Yirong Shen; Lu GAN; Cong Ling

Information Theoretic Learning for Diffusion Models with Warm Start

Yirong Shen, Lu GAN, Cong Ling

Published: 18 Sept 2025, Last Modified: 29 Oct 2025NeurIPS 2025 posterEveryoneRevisionsBibTeXCC BY-ND 4.0

Keywords: Generative models, Additive noise, relative Fisher information, density estimation, likelihood, diffusion models

TL;DR: Score matching could connect with relative entropy with arbitrary noise perturbation.

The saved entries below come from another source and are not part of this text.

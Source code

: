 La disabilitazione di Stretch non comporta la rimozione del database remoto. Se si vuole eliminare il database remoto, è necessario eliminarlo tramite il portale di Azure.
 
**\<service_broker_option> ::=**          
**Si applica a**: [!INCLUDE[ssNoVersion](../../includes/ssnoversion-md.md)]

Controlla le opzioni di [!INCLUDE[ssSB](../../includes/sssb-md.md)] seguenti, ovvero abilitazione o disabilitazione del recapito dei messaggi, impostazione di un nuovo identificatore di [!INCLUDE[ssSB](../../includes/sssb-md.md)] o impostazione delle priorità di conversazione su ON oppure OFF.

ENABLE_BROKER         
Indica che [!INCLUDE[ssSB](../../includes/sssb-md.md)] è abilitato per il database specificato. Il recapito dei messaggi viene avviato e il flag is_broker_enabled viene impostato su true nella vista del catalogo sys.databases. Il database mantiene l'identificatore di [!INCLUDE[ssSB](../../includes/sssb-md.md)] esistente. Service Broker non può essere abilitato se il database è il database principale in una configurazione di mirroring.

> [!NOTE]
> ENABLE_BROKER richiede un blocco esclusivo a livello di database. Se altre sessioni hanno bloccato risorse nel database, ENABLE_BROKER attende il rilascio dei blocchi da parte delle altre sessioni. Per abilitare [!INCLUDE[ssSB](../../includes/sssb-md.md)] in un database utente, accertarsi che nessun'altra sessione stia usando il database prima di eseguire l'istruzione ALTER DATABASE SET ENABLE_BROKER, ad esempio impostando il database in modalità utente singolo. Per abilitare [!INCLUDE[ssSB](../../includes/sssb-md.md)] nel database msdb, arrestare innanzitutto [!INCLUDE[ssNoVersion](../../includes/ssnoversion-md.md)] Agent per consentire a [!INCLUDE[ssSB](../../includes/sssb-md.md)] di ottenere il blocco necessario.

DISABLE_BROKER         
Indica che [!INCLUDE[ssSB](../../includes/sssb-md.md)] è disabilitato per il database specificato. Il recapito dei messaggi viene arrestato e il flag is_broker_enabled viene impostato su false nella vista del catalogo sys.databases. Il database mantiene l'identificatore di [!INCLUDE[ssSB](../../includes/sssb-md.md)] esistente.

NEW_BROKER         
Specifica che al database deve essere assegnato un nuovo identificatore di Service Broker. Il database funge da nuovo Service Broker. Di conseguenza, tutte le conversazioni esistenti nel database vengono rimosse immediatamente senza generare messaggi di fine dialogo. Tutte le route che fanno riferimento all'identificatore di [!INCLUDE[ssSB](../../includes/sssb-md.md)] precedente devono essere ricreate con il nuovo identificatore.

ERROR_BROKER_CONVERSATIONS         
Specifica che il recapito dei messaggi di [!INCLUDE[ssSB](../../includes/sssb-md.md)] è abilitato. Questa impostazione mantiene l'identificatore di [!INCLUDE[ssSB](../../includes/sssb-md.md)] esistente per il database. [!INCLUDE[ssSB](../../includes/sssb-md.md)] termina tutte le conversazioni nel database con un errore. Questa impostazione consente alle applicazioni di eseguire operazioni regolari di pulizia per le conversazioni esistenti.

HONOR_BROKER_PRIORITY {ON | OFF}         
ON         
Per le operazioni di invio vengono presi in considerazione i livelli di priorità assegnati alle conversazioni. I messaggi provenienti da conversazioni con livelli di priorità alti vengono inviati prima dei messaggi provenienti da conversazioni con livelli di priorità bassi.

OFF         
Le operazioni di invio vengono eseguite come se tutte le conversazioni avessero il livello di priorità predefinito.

Abstract: Generative models that maximize model likelihood have gained traction in many practical settings. Among them, perturbation-based approaches underpin many state-of-the-art likelihood estimation models, yet they often face slow convergence and limited theoretical understanding. In this paper, we derive a tighter likelihood bound for noise-driven models to improve both the accuracy and efficiency of maximum likelihood learning. Our key insight extends the classical Kullback–Leibler (KL) divergence–Fisher information relationship to arbitrary noise perturbations, going beyond the Gaussian assumption and enabling structured noise distributions. This formulation allows flexible use of randomized noise distributions that naturally account for sensor artifacts, quantization effects, and data distribution smoothing, while remaining compatible with standard diffusion training. Treating the diffusion process as a Gaussian channel, we further express the mismatched entropy between data and model, showing that the proposed objective upper-bounds the negative log-likelihood (NLL). In experiments, our models achieve competitive NLL on CIFAR-10 and state-of-the-art results on ImageNet across multiple resolutions, all without data augmentation, and the framework extends naturally to discrete data.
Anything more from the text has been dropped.